[mercury-users] if-then-else transformation
Peter Schachte
schachte at unimelb.edu.au
Wed Oct 12 15:36:21 AEDT 2011
On 10/12/2011 01:44 PM, Chris King wrote:
> Mercury's if/then/else is currently limited in that all variables in
> the condition *must* be bound somewhere in the condition or outside
> the if/then/else, even if said variables are bound within the then and
> else. This precludes "reversal" of certain functions, viz.:
This is a really good question. I very recently gave up on trying to
make some Mercury code work in multiple modes for exactly this reason.
I can't see why code like this couldn't be made reversible.
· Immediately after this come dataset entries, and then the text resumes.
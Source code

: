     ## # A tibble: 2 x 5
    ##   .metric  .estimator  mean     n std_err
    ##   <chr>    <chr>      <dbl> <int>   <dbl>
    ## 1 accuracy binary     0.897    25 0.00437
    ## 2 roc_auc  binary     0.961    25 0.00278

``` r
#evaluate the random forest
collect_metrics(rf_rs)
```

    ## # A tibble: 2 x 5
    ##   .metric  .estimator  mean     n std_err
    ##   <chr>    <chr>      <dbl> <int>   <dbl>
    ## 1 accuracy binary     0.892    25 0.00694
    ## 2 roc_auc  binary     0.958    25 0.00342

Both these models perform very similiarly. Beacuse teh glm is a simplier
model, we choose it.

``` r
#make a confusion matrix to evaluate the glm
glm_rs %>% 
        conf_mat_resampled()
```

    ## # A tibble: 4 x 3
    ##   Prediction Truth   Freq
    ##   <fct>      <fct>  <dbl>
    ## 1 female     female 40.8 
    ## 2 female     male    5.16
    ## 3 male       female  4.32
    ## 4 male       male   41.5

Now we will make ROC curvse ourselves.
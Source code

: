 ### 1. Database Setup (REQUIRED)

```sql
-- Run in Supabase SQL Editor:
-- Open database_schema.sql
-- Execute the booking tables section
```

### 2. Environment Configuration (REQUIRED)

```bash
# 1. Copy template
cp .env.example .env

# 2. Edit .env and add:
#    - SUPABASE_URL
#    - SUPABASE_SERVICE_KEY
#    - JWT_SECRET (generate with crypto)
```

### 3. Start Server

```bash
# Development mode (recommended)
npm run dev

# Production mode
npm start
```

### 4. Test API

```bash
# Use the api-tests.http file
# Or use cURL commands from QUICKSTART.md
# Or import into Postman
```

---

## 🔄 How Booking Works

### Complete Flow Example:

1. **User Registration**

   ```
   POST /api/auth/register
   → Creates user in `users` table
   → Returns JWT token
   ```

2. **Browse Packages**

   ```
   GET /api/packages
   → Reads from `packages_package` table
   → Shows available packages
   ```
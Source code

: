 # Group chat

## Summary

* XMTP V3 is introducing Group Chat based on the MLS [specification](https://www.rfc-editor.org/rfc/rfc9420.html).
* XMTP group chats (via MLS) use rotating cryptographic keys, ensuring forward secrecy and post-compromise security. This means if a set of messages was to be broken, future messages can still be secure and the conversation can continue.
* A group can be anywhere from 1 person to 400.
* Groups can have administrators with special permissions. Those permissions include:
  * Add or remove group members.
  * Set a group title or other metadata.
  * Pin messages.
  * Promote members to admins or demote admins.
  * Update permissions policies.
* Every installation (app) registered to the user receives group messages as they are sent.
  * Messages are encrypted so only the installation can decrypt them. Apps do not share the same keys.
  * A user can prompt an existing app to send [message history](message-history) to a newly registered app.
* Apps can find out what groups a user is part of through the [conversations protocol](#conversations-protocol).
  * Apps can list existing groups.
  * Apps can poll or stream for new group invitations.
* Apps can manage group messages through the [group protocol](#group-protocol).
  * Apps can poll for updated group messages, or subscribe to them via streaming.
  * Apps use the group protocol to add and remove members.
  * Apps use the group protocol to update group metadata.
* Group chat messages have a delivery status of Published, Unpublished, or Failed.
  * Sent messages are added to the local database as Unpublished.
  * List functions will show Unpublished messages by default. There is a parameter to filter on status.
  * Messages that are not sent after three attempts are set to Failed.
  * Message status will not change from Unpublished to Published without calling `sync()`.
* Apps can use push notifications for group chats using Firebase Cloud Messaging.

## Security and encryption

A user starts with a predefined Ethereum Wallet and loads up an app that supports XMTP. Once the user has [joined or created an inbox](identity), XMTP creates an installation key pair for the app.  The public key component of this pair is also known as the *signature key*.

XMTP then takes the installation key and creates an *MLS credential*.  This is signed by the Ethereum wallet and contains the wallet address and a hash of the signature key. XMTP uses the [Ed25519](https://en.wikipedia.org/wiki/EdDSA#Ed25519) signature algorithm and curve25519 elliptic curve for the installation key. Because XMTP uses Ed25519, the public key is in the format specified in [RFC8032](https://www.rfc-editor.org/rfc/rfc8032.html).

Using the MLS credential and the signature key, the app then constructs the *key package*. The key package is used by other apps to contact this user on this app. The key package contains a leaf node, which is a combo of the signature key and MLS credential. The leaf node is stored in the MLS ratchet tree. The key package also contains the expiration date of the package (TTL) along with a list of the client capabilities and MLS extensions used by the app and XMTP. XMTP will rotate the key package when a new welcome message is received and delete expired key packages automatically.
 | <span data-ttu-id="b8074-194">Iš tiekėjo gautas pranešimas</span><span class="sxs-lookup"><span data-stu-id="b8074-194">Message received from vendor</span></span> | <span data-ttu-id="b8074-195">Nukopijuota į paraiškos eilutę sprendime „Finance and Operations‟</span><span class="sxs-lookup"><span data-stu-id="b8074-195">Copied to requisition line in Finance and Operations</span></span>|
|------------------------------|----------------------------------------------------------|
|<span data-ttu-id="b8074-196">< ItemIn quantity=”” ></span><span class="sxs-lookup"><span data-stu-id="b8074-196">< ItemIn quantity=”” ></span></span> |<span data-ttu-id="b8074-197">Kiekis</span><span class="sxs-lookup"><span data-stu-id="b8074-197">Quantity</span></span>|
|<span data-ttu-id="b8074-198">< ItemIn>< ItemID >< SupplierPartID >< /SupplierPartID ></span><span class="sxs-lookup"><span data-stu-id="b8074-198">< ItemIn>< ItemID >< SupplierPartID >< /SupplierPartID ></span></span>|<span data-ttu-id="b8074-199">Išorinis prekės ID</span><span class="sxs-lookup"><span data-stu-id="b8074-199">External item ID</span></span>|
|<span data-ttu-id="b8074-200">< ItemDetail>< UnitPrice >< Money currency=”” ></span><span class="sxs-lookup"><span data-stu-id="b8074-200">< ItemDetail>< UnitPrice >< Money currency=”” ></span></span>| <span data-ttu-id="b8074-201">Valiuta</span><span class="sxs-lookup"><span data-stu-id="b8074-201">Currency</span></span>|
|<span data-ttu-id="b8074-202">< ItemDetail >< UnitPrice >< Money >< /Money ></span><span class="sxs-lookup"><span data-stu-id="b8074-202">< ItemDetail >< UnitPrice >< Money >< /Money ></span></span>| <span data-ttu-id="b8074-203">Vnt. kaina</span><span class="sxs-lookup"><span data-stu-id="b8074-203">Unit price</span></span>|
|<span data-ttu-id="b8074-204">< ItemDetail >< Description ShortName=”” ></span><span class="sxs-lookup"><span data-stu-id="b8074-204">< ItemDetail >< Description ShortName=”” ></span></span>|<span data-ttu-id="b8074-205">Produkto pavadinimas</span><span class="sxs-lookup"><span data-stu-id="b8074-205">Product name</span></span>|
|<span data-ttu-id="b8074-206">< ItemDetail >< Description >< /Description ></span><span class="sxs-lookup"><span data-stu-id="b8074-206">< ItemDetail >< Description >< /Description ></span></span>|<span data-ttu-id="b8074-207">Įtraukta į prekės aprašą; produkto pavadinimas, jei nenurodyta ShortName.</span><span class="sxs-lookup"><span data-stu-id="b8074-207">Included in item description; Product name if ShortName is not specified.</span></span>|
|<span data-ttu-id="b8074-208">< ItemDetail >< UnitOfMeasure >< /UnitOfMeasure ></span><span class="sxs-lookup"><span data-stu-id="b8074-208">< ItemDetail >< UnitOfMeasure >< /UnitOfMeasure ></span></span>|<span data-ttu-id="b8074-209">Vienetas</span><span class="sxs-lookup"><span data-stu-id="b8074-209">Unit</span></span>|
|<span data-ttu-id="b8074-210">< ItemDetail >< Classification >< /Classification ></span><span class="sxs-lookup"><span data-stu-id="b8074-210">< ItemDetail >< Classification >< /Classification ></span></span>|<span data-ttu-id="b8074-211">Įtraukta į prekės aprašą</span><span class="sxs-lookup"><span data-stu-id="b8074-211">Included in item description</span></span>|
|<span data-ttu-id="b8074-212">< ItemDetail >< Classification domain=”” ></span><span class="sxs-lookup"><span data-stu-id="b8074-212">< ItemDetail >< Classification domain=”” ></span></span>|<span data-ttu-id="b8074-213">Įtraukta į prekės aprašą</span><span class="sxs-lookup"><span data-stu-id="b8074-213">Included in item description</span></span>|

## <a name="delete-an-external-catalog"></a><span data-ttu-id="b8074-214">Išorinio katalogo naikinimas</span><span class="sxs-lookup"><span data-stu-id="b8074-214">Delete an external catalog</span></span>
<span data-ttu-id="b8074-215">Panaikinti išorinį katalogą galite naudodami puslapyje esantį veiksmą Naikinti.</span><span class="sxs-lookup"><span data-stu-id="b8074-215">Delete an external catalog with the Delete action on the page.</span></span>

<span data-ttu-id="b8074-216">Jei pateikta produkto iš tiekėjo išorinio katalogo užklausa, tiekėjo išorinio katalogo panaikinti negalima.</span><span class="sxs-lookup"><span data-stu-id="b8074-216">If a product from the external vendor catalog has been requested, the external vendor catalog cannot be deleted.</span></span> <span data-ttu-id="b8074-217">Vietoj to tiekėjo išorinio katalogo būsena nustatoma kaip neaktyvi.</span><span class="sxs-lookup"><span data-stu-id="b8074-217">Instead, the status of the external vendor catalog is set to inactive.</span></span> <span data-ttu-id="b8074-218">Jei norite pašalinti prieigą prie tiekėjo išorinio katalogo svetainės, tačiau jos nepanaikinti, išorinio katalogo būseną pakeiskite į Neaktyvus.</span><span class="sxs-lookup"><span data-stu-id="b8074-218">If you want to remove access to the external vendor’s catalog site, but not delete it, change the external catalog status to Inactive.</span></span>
> However a solution exists. We can use an if/then/else to decide
> odd(X) and bind a boolean variable indicating success. A disjunct can
> then switch on this variable:
>
> make_even(X, Y) :-
> (if odd(X) then Odd = yes else Odd = no),
> (Odd = yes, Y = X + 1; Odd = no, Y = X).
Nice. I hadn't thought of trying something like that. But I would
think the compiler could achieve the same effect more simply by leaving
the code as originally written in modes that can schedule the condition
before the then and else parts, and transforming it into your second
version (the disjunctive one) for other modes. Anyway, it would be a
lot easier to write multi-modal predicates if Mercury could handle
conditionals in modes that don't allow scheduling the condition first.
--
Peter Schachte What we are looking at is good and evil,
University of Melbourne right and wrong. A new world order!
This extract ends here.